* _Exercise details_: Write each entry down again precisely, skipping nothing.

□ □ □ □

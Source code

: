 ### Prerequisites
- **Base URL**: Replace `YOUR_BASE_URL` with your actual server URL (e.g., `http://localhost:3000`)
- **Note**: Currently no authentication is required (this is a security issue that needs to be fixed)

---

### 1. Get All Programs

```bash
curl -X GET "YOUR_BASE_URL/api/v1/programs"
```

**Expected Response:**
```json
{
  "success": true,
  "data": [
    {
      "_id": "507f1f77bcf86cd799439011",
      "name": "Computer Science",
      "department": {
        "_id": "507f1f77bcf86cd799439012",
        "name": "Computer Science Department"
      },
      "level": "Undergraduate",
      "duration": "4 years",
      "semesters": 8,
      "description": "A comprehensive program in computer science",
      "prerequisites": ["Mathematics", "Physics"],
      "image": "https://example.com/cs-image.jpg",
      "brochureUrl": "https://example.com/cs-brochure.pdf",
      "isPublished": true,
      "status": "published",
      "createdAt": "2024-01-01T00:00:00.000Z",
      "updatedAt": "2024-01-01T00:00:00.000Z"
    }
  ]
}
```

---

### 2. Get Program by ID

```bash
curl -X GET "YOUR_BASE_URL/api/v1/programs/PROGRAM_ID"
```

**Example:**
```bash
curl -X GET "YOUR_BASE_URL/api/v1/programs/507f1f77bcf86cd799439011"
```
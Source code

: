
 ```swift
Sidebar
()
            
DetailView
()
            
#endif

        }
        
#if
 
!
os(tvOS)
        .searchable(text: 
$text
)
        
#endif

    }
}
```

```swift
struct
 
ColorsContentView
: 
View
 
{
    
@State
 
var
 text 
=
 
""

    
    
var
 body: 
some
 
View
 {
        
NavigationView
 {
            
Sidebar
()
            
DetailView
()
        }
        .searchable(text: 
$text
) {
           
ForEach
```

□ □ □ □

* _Reply_:
Source code

: ### Prerequisites
- **Base URL**: Replace `YOUR_BASE_URL` with your actual server URL (e.g., `http://localhost:3000`)
- **Note**: Currently no authentication is required (this is a security issue that needs to be fixed)

---

### 1. Get All Programs

```bash
curl -X GET "YOUR_BASE_URL/api/v1/programs"
```

**Expected Response:**
```json
{
  "success": true,
  "data": [
    {
      "_id": "507f1f77bcf86cd799439011",
      "name": "Computer Science",
      "department": {
        "_id": "507f1f77bcf86cd799439012",
        "name": "Computer Science Department"
      },
      "level": "Undergraduate",
      "duration": "4 years",
      "semesters": 8,
      "description": "A comprehensive program in computer science",
      "prerequisites": ["Mathematics", "Physics"],
      "image": "https://example.com/cs-image.jpg",
      "brochureUrl": "https://example.com/cs-brochure.pdf",
      "isPublished": true,
      "status": "published",
      "createdAt": "2024-01-01T00:00:00.000Z",
      "updatedAt": "2024-01-01T00:00:00.000Z"
    }
  ]
}
```

---

### 2. Get Program by ID

```bash
curl -X GET "YOUR_BASE_URL/api/v1/programs/PROGRAM_ID"
```

**Example:**
```bash
curl -X GET "YOUR_BASE_URL/api/v1/programs/507f1f77bcf86cd799439011"
```
Source code

:
 ```swift
Sidebar
()
            
DetailView
()
            
#endif

        }
        
#if
 
!
os(tvOS)
        .searchable(text: 
$text
)
        
#endif

    }
}
```

```swift
struct
 
ColorsContentView
: 
View
 
{
    
@State
 
var
 text 
=
 
""

    
    
var
 body: 
some
 
View
 {
        
NavigationView
 {
            
Sidebar
()
            
DetailView
()
        }
        .searchable(text: 
$text
) {
           
ForEach
```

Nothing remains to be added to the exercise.